Christopher Waller, Speech: The Economic Outlook with a Look at the Housing Market
“Expectations are for job gains of around 260,000, which would be lower than recent months but very healthy relative to past experience. A jobs number in this range along with the job openings rate reported on Tuesday would show that the labor market is slowing a bit but is still quite tight. As a result, I don’t expect tomorrow’s jobs report to alter my view that we should be focused 100 percent on reducing inflation.”
“As we think about policy actions for the remainder of the year, one can look at the Summary of Economic Projections released by the FOMC at our meeting last month. These projections showed participants expected an additional 100 to 125 basis points of tightening by the end of the year, which means either a couple of 50 basis point hikes at our remaining two meetings, or 75 basis points in November and 50 basis points in December. Of course, the exact path for policy will depend on the data we receive between now and the end of the year.”

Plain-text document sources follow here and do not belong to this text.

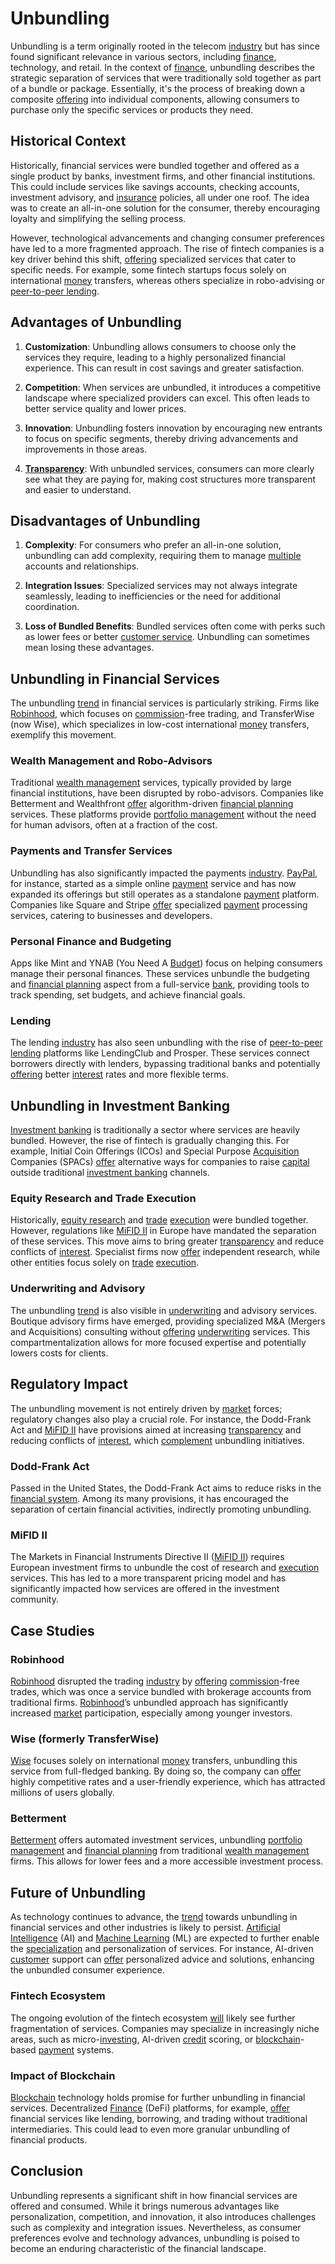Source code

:# Unbundling

Unbundling is a term originally rooted in the telecom [industry](../i/industry.md) but has since found significant relevance in various sectors, including [finance](../f/finance.md), technology, and retail. In the context of [finance](../f/finance.md), unbundling describes the strategic separation of services that were traditionally sold together as part of a bundle or package. Essentially, it's the process of breaking down a composite [offering](../o/offering.md) into individual components, allowing consumers to purchase only the specific services or products they need.

## Historical Context

Historically, financial services were bundled together and offered as a single product by banks, investment firms, and other financial institutions. This could include services like savings accounts, checking accounts, investment advisory, and [insurance](../i/insurance.md) policies, all under one roof. The idea was to create an all-in-one solution for the consumer, thereby encouraging loyalty and simplifying the selling process.

However, technological advancements and changing consumer preferences have led to a more fragmented approach. The rise of fintech companies is a key driver behind this shift, [offering](../o/offering.md) specialized services that cater to specific needs. For example, some fintech startups focus solely on international [money](../m/money.md) transfers, whereas others specialize in robo-advising or [peer-to-peer lending](../p/peer-to-peer_lending.md).

## Advantages of Unbundling

1. **Customization**: Unbundling allows consumers to choose only the services they require, leading to a highly personalized financial experience. This can result in cost savings and greater satisfaction.
  
2. **Competition**: When services are unbundled, it introduces a competitive landscape where specialized providers can excel. This often leads to better service quality and lower prices.

3. **Innovation**: Unbundling fosters innovation by encouraging new entrants to focus on specific segments, thereby driving advancements and improvements in those areas.

4. **[Transparency](../t/transparency.md)**: With unbundled services, consumers can more clearly see what they are paying for, making cost structures more transparent and easier to understand.

## Disadvantages of Unbundling

1. **Complexity**: For consumers who prefer an all-in-one solution, unbundling can add complexity, requiring them to manage [multiple](../m/multiple.md) accounts and relationships.

2. **Integration Issues**: Specialized services may not always integrate seamlessly, leading to inefficiencies or the need for additional coordination.

3. **Loss of Bundled Benefits**: Bundled services often come with perks such as lower fees or better [customer service](../c/customer_service.md). Unbundling can sometimes mean losing these advantages.

## Unbundling in Financial Services

The unbundling [trend](../t/trend.md) in financial services is particularly striking. Firms like [Robinhood](../r/robinhood.md), which focuses on [commission](../c/commission.md)-free trading, and TransferWise (now Wise), which specializes in low-cost international [money](../m/money.md) transfers, exemplify this movement.

### Wealth Management and Robo-Advisors

Traditional [wealth management](../w/wealth_management.md) services, typically provided by large financial institutions, have been disrupted by robo-advisors. Companies like Betterment and Wealthfront [offer](../o/offer.md) algorithm-driven [financial planning](../f/financial_planning.md) services. These platforms provide [portfolio management](../p/par.md) without the need for human advisors, often at a fraction of the cost.

### Payments and Transfer Services

Unbundling has also significantly impacted the payments [industry](../i/industry.md). [PayPal](../p/paypal.md), for instance, started as a simple online [payment](../p/payment.md) service and has now expanded its offerings but still operates as a standalone [payment](../p/payment.md) platform. Companies like Square and Stripe [offer](../o/offer.md) specialized [payment](../p/payment.md) processing services, catering to businesses and developers.

### Personal Finance and Budgeting

Apps like Mint and YNAB (You Need A [Budget](../b/budget.md)) focus on helping consumers manage their personal finances. These services unbundle the budgeting and [financial planning](../f/financial_planning.md) aspect from a full-service [bank](../b/bank.md), providing tools to track spending, set budgets, and achieve financial goals.

### Lending

The lending [industry](../i/industry.md) has also seen unbundling with the rise of [peer-to-peer lending](../p/peer-to-peer_lending.md) platforms like LendingClub and Prosper. These services connect borrowers directly with lenders, bypassing traditional banks and potentially [offering](../o/offering.md) better [interest](../i/interest.md) rates and more flexible terms.

## Unbundling in Investment Banking

[Investment banking](../i/investment_banking.md) is traditionally a sector where services are heavily bundled. However, the rise of fintech is gradually changing this. For example, Initial Coin Offerings (ICOs) and Special Purpose [Acquisition](../a/acquisition.md) Companies (SPACs) [offer](../o/offer.md) alternative ways for companies to raise [capital](../c/capital.md) outside traditional [investment banking](../i/investment_banking.md) channels.

### Equity Research and Trade Execution

Historically, [equity research](../e/equity_research.md) and [trade](../t/trade.md) [execution](../e/execution.md) were bundled together. However, regulations like [MiFID II](../m/mifid_ii.md) in Europe have mandated the separation of these services. This move aims to bring greater [transparency](../t/transparency.md) and reduce conflicts of [interest](../i/interest.md). Specialist firms now [offer](../o/offer.md) independent research, while other entities focus solely on [trade](../t/trade.md) [execution](../e/execution.md).

### Underwriting and Advisory

The unbundling [trend](../t/trend.md) is also visible in [underwriting](../u/underwriting.md) and advisory services. Boutique advisory firms have emerged, providing specialized M&A (Mergers and Acquisitions) consulting without [offering](../o/offering.md) [underwriting](../u/underwriting.md) services. This compartmentalization allows for more focused expertise and potentially lowers costs for clients.

## Regulatory Impact

The unbundling movement is not entirely driven by [market](../m/market.md) forces; regulatory changes also play a crucial role. For instance, the Dodd-Frank Act and [MiFID II](../m/mifid_ii.md) have provisions aimed at increasing [transparency](../t/transparency.md) and reducing conflicts of [interest](../i/interest.md), which [complement](../c/complement.md) unbundling initiatives.

### Dodd-Frank Act

Passed in the United States, the Dodd-Frank Act aims to reduce risks in the [financial system](../f/financial_system.md). Among its many provisions, it has encouraged the separation of certain financial activities, indirectly promoting unbundling.

### MiFID II

The Markets in Financial Instruments Directive II ([MiFID II](../m/mifid_ii.md)) requires European investment firms to unbundle the cost of research and [execution](../e/execution.md) services. This has led to a more transparent pricing model and has significantly impacted how services are offered in the investment community.

## Case Studies

### Robinhood

[Robinhood](https://robinhood.com/) disrupted the trading [industry](../i/industry.md) by [offering](../o/offering.md) [commission](../c/commission.md)-free trades, which was once a service bundled with brokerage accounts from traditional firms. [Robinhood](../r/robinhood.md)’s unbundled approach has significantly increased [market](../m/market.md) participation, especially among younger investors.

### Wise (formerly TransferWise)

[Wise](https://wise.com/) focuses solely on international [money](../m/money.md) transfers, unbundling this service from full-fledged banking. By doing so, the company can [offer](../o/offer.md) highly competitive rates and a user-friendly experience, which has attracted millions of users globally.

### Betterment

[Betterment](https://www.betterment.com/) offers automated investment services, unbundling [portfolio management](../p/par.md) and [financial planning](../f/financial_planning.md) from traditional [wealth management](../w/wealth_management.md) firms. This allows for lower fees and a more accessible investment process.

## Future of Unbundling

As technology continues to advance, the [trend](../t/trend.md) towards unbundling in financial services and other industries is likely to persist. [Artificial Intelligence](../a/artificial_intelligence_in_trading.md) (AI) and [Machine Learning](../m/machine_learning.md) (ML) are expected to further enable the [specialization](../s/specialization.md) and personalization of services. For instance, AI-driven [customer](../c/customer.md) support can [offer](../o/offer.md) personalized advice and solutions, enhancing the unbundled consumer experience.

### Fintech Ecosystem

The ongoing evolution of the fintech ecosystem [will](../w/will.md) likely see further fragmentation of services. Companies may specialize in increasingly niche areas, such as micro-[investing](../i/investing.md), AI-driven [credit](../c/credit.md) scoring, or [blockchain](../b/blockchain_in_trading.md)-based [payment](../p/payment.md) systems.

### Impact of Blockchain

[Blockchain](../b/blockchain_in_trading.md) technology holds promise for further unbundling in financial services. Decentralized [Finance](../f/finance.md) (DeFi) platforms, for example, [offer](../o/offer.md) financial services like lending, borrowing, and trading without traditional intermediaries. This could lead to even more granular unbundling of financial products.

## Conclusion

Unbundling represents a significant shift in how financial services are offered and consumed. While it brings numerous advantages like personalization, competition, and innovation, it also introduces challenges such as complexity and integration issues. Nevertheless, as consumer preferences evolve and technology advances, unbundling is poised to become an enduring characteristic of the financial landscape.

”Before the next meeting on November 1–2, there is not going to be a lot of new data to cause a big adjustment to how I see inflation, employment, and the rest of the economy holding up. We will get September payroll employment data tomorrow, and CPI and PCE inflation reports later this month. I don’t think that this extent of data is likely to be sufficient to significantly alter my view of the economy, and I expect most policymakers will feel the same way. I imagine we will have a very thoughtful discussion about the pace of tightening at our next meeting.”
“In considering what might happen to alter my expectations about the path of policy, I’ve read some speculation recently that financial stability concerns could possibly lead the FOMC to slow rate increases or halt them earlier than expected. Let me be clear that this is not something I’m considering or believe to be a very likely development … I am a little confused about this speculation. While there has been some increased volatility and liquidity strains in financial markets lately, overall, I believe markets are operating effectively. Actions by banks and financial regulators in recent years have greatly strengthened the financial system. Banks are well capitalized. Functioning in the Treasury, equity, and commodity markets remains orderly.”
“One factor that is likely helping to stabilize the financial system is the existence of monetary policy tools which could serve as a backup source of liquidity in times of financial stress. For example, swap lines that the Fed maintains with other central banks have been used effectively in the past to relieve stress in the financial system, and I think the availability of these facilities tend to be a stabilizing force at other times. In addition, to help implement monetary policy, the Fed established new standing repurchase agreement (repo) facilities in July 2021, one for domestic counterparties and another for foreign and international monetary authorities. These facilities are capable of responding to strains that may put upward pressure on money market rates, but I think it is likely that their mere existence has been a stabilizing force. Along with the improved regulatory framework, I believe we have tools in place to address any financial stability concerns and should not be looking to monetary policy for this purpose. The focus of monetary policy needs to be fighting inflation.”